Leigh gritted her teeth as she rounded the landing. She couldn’t figure out if Andrew’s questions were appropriate or intrusive. He had been so transparent as a child—immature for his age, gullible, easy to pin down. Now, all of Leigh’s finely honed gut instinct was falling to the wayside.
He said, “Northwest corner. Is that where the derecho hit?”
She squeezed the coffee cup so hard that the top almost popped off. Had he read everything he could find about Iowa last night? “They got some flooding, but they’re fine.”
“Did she stick with cheerleading?”
Leigh turned around at the top of the stairs. She had to redirect this before he put more words in her mouth. “I forgot you guys moved away after Buddy disappeared.”
He had stopped on the landing. He blinked up at her, silent.
Something about his expression felt off, though it was hard to tell because all she could really see were his eyes. She silently ran back through the conversation, trying to find out where it could’ve gone wrong. Was he acting strange? Was she?

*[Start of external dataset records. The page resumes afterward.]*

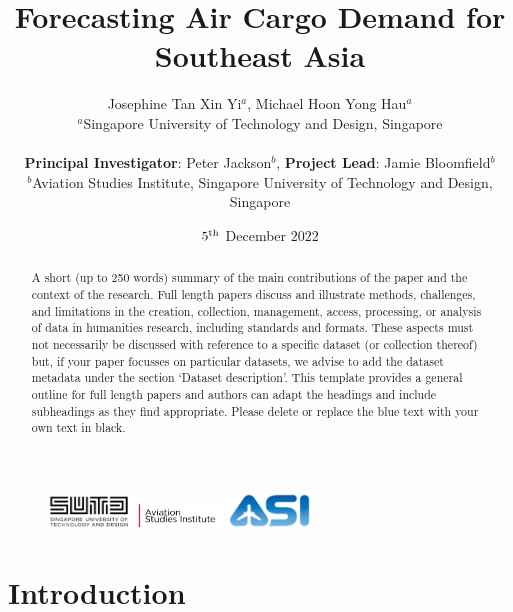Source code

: \documentclass{article}
\title{Forecasting Air Cargo Demand for Southeast Asia}
\author{Josephine Tan Xin Yi$^{a}$, Michael Hoon Yong Hau$^{a}$\\
        \small $^{a}$Singapore University of Technology and Design, Singapore \\\\
        \small \textbf{Principal Investigator}: Peter Jackson$^{b}$, \textbf{Project Lead}: Jamie Bloomfield$^{b}$ \\
        \small $^{b}$Aviation Studies Institute, Singapore University of Technology and Design, Singapore \\
}
\date{$5\textsuperscript{th}$ December $2022$} %
\begin{document}
\maketitle

\begin{figure}[t!]
    \centering
    \includegraphics[width=0.2\textwidth]{images/ASI Graphics/sutd-asi-logo-web-2021-fc.png}
    \includegraphics[width=0.2\textwidth]{images/ASI Graphics/asi-logo-web-2022-fc.png}
    \includegraphics[width=0.2\textwidth]{images/ASI Graphics/asi-logo-web-2021-fc-02-v2.png}
    \label{titlefig}
\end{figure}

\begin{abstract} 
\noindent A short (up to 250 words) summary of the main contributions of the paper and the context of the research. Full length papers discuss and illustrate methods, challenges, and limitations in the creation, collection, management, access, processing, or analysis of data in humanities research, including standards and formats. These aspects must not necessarily be discussed with reference to a specific dataset (or collection thereof) but, if your paper focusses on particular datasets, we advise to add the dataset metadata under the section ‘Dataset description’. This template provides a general outline for full length papers and authors can adapt the headings and include subheadings as they find appropriate. Please delete or replace the blue text with your own text in black.  
\end{abstract}

\noindent{}

\newpage

\tableofcontents

\newpage

\section{Introduction}
\end{document}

Leigh asked, “Where did you move to?”
He adjusted his mask, pinching it around the bridge of his nose. “Tuxedo Park. We stayed with my uncle Greg.”
Tuxedo Park was one of Atlanta’s oldest, monied neighborhoods. “You were a real Fresh Prince.”
“No kidding.” His laugh sounded forced.
Actually, everything about him felt forced. Leigh had worked with enough criminals to develop an internal warning siren. She felt it flashing bright red as she watched Andrew readjust his mask again. He was completely unreadable. She had never seen someone with such a flat, vacant look in their eyes.